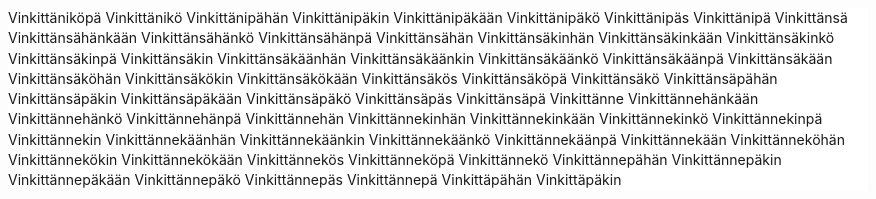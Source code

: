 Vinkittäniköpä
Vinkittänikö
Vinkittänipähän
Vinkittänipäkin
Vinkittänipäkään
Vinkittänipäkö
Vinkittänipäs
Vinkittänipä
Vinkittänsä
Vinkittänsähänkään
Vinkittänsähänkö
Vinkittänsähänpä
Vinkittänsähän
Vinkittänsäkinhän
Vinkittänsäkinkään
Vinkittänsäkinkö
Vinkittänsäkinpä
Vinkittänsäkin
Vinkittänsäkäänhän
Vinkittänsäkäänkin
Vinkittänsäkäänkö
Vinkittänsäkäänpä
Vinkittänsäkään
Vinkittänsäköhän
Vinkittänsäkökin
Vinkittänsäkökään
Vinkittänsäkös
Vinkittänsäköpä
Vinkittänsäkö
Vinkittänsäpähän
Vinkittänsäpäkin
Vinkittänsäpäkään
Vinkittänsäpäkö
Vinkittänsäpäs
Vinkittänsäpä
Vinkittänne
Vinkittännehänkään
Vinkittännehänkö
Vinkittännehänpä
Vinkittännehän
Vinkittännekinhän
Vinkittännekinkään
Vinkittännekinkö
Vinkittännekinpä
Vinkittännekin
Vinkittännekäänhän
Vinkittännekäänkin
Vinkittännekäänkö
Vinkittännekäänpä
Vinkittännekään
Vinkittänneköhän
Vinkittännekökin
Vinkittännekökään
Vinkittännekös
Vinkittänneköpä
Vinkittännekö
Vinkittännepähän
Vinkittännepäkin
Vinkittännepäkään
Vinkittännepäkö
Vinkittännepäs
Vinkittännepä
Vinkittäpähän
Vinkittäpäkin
★ ★ ★
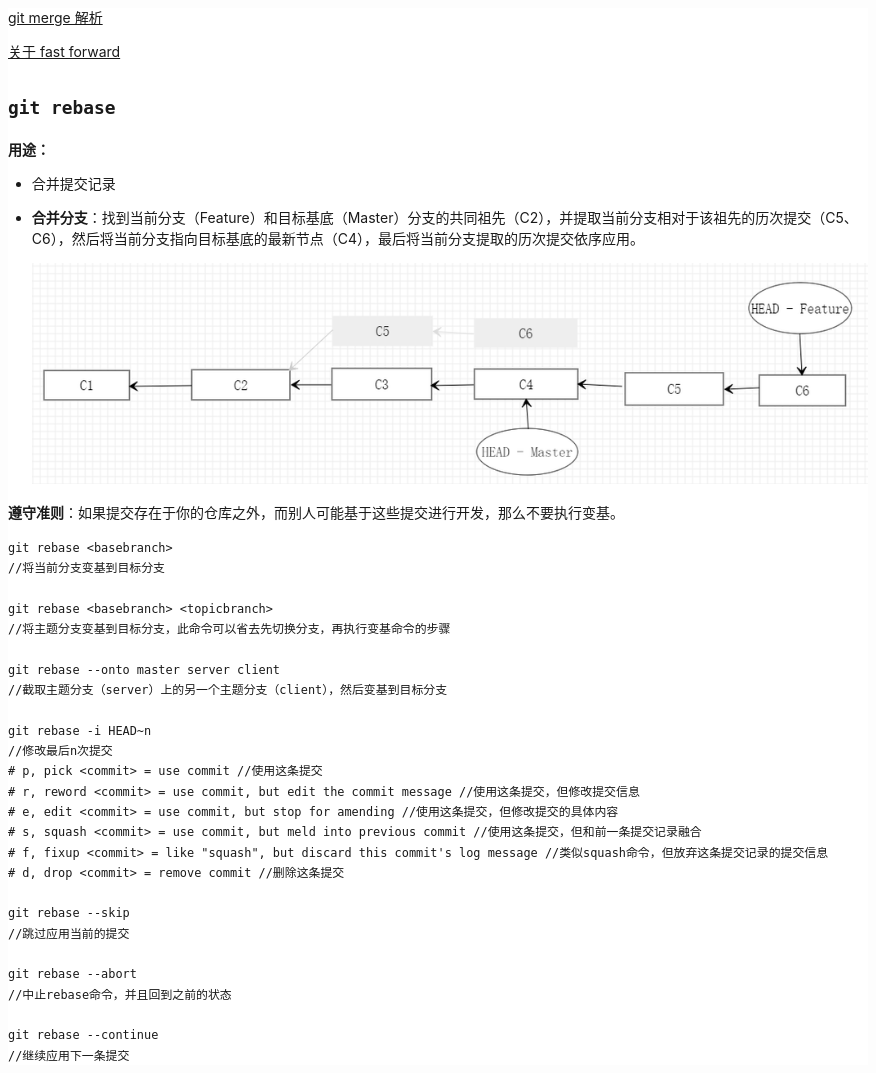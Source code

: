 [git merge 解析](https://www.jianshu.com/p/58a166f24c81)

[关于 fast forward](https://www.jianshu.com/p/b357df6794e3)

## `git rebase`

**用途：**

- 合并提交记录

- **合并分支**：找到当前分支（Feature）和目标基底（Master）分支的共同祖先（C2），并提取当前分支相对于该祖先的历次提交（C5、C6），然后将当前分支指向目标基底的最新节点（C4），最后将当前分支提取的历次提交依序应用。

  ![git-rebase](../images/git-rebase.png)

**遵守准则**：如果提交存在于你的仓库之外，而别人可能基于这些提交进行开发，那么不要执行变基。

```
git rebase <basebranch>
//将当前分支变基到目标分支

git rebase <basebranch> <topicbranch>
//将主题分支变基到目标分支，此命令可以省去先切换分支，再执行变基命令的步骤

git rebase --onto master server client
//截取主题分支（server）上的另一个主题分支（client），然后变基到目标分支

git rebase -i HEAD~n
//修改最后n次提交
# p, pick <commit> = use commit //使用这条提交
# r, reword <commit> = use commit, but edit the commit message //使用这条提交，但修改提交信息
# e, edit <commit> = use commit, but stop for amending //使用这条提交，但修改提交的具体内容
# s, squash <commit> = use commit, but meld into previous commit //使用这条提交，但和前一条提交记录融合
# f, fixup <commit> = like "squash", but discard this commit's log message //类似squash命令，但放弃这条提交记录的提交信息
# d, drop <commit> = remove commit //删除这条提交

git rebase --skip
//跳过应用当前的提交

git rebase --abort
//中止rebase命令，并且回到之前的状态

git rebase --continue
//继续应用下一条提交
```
★ ★ ★
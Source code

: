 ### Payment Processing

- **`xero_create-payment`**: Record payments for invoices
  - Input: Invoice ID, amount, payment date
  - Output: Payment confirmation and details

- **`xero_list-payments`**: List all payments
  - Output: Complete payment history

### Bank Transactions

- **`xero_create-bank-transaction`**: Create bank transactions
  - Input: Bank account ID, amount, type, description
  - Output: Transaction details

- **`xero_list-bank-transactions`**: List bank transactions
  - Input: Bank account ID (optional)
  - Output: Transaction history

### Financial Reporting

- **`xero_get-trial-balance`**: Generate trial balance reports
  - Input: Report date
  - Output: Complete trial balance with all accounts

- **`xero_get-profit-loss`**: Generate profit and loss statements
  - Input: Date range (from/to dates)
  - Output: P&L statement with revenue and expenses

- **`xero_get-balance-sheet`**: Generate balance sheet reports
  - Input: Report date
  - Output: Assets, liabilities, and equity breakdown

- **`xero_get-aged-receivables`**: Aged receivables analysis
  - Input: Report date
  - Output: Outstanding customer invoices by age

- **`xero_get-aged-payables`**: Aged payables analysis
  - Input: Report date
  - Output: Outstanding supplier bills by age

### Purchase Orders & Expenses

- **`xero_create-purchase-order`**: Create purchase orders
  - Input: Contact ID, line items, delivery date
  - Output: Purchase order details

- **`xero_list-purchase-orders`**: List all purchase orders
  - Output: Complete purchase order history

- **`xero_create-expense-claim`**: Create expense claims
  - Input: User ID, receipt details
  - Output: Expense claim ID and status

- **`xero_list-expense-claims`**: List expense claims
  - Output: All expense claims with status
★ ★ ★
What you are asked to do: Say how many lines of the data include the word "trial". Respond with the number alone.

Result of the exercise: 2